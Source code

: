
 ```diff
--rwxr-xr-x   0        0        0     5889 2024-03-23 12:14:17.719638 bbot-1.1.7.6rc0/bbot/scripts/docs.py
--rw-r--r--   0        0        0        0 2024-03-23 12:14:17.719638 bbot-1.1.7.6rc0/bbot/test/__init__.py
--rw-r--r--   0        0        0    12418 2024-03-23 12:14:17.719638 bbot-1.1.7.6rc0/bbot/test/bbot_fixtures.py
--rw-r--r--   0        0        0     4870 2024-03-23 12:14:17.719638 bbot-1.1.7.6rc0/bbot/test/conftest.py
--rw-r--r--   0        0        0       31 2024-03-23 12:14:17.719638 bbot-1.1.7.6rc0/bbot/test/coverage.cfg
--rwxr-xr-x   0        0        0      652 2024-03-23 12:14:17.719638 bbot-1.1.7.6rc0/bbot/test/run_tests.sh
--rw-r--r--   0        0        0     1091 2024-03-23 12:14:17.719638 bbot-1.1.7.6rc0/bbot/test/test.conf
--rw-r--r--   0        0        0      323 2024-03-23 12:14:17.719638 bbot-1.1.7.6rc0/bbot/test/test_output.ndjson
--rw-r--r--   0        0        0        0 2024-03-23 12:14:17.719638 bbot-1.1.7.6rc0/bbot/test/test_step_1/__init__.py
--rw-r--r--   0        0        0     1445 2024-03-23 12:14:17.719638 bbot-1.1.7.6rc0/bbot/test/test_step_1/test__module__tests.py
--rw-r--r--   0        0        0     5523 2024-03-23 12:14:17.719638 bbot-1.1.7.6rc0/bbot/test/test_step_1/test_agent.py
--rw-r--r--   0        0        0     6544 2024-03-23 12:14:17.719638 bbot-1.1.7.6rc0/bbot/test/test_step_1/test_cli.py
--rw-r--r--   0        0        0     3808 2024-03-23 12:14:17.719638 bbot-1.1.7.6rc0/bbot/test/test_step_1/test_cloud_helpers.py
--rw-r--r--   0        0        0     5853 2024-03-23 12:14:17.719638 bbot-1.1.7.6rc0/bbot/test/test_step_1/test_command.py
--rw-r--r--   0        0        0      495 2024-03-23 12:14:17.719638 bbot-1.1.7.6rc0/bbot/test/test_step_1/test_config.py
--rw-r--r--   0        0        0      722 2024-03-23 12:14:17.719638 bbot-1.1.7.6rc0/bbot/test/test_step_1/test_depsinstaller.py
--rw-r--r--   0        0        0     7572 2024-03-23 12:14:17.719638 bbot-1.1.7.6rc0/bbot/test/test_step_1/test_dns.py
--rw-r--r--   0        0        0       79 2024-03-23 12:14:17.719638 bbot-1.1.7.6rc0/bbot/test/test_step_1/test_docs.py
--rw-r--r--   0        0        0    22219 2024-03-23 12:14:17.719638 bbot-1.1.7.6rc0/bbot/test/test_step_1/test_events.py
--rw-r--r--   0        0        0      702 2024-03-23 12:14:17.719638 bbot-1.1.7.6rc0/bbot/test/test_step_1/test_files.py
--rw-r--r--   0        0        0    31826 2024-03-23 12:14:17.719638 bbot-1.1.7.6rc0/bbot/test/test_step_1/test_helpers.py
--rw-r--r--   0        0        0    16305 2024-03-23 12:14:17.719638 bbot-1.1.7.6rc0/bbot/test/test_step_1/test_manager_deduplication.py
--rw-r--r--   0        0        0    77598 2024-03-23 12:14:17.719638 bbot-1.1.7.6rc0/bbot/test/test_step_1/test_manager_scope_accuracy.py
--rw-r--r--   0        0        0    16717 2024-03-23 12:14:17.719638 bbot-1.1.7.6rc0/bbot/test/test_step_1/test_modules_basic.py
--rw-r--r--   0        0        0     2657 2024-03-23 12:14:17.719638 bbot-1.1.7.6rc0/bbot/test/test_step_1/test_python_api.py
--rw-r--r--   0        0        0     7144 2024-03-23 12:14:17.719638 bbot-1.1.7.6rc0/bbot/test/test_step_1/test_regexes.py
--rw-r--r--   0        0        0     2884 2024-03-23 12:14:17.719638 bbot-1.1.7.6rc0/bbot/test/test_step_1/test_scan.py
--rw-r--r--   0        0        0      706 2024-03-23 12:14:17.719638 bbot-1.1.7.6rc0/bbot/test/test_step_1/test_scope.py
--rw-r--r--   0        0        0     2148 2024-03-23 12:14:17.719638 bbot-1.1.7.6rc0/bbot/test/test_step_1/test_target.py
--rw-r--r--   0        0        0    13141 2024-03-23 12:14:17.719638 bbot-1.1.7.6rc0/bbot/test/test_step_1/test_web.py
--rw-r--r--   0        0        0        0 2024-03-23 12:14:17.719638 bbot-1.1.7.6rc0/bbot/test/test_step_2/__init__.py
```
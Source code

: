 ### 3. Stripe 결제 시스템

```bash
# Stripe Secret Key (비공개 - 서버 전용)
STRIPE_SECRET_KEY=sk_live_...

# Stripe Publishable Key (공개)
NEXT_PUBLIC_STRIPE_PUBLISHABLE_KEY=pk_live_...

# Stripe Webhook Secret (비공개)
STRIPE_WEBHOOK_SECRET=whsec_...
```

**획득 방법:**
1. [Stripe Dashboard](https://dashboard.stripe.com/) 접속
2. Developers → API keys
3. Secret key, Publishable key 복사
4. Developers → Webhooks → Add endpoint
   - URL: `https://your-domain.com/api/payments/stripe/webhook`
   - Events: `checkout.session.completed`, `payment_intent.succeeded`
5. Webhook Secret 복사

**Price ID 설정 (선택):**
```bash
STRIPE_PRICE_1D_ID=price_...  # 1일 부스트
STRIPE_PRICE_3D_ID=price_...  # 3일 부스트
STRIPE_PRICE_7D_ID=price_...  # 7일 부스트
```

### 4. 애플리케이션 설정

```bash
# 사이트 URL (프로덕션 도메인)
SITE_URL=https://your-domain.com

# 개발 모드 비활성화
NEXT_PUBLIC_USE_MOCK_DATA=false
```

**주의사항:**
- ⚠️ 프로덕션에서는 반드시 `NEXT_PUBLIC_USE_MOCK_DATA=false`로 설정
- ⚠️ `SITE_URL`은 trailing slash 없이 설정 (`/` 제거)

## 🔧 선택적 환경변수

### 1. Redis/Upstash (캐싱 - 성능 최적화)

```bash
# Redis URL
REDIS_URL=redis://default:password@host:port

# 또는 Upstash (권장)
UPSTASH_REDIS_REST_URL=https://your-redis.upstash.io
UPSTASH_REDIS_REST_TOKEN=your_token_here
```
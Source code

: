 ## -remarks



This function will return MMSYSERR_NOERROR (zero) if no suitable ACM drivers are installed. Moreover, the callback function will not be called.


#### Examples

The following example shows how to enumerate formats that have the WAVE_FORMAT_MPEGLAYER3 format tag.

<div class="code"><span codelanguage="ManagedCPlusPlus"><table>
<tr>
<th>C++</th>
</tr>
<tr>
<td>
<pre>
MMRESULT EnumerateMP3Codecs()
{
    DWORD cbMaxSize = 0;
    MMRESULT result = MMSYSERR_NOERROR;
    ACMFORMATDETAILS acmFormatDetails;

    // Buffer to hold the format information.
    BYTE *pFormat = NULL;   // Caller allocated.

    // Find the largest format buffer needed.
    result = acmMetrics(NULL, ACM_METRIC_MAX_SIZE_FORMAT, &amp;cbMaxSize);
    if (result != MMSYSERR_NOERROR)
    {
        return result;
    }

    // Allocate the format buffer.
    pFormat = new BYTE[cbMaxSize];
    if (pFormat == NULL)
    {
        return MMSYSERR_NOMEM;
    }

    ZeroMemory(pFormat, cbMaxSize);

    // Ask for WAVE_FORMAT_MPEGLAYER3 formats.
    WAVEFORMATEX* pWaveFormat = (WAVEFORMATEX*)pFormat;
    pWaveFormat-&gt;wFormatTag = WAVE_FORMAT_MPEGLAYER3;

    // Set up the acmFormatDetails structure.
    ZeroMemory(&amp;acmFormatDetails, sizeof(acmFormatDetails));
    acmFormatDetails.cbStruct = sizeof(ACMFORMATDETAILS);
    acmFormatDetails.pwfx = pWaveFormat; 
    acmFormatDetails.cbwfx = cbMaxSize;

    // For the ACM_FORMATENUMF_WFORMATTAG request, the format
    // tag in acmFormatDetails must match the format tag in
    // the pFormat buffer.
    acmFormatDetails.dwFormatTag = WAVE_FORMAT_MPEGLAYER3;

Work to complete:
Each line of the data that has the string "sizeof" should be returned.

Reply:
    ZeroMemory(&amp;acmFormatDetails, sizeof(acmFormatDetails));
    acmFormatDetails.cbStruct = sizeof(ACMFORMATDETAILS);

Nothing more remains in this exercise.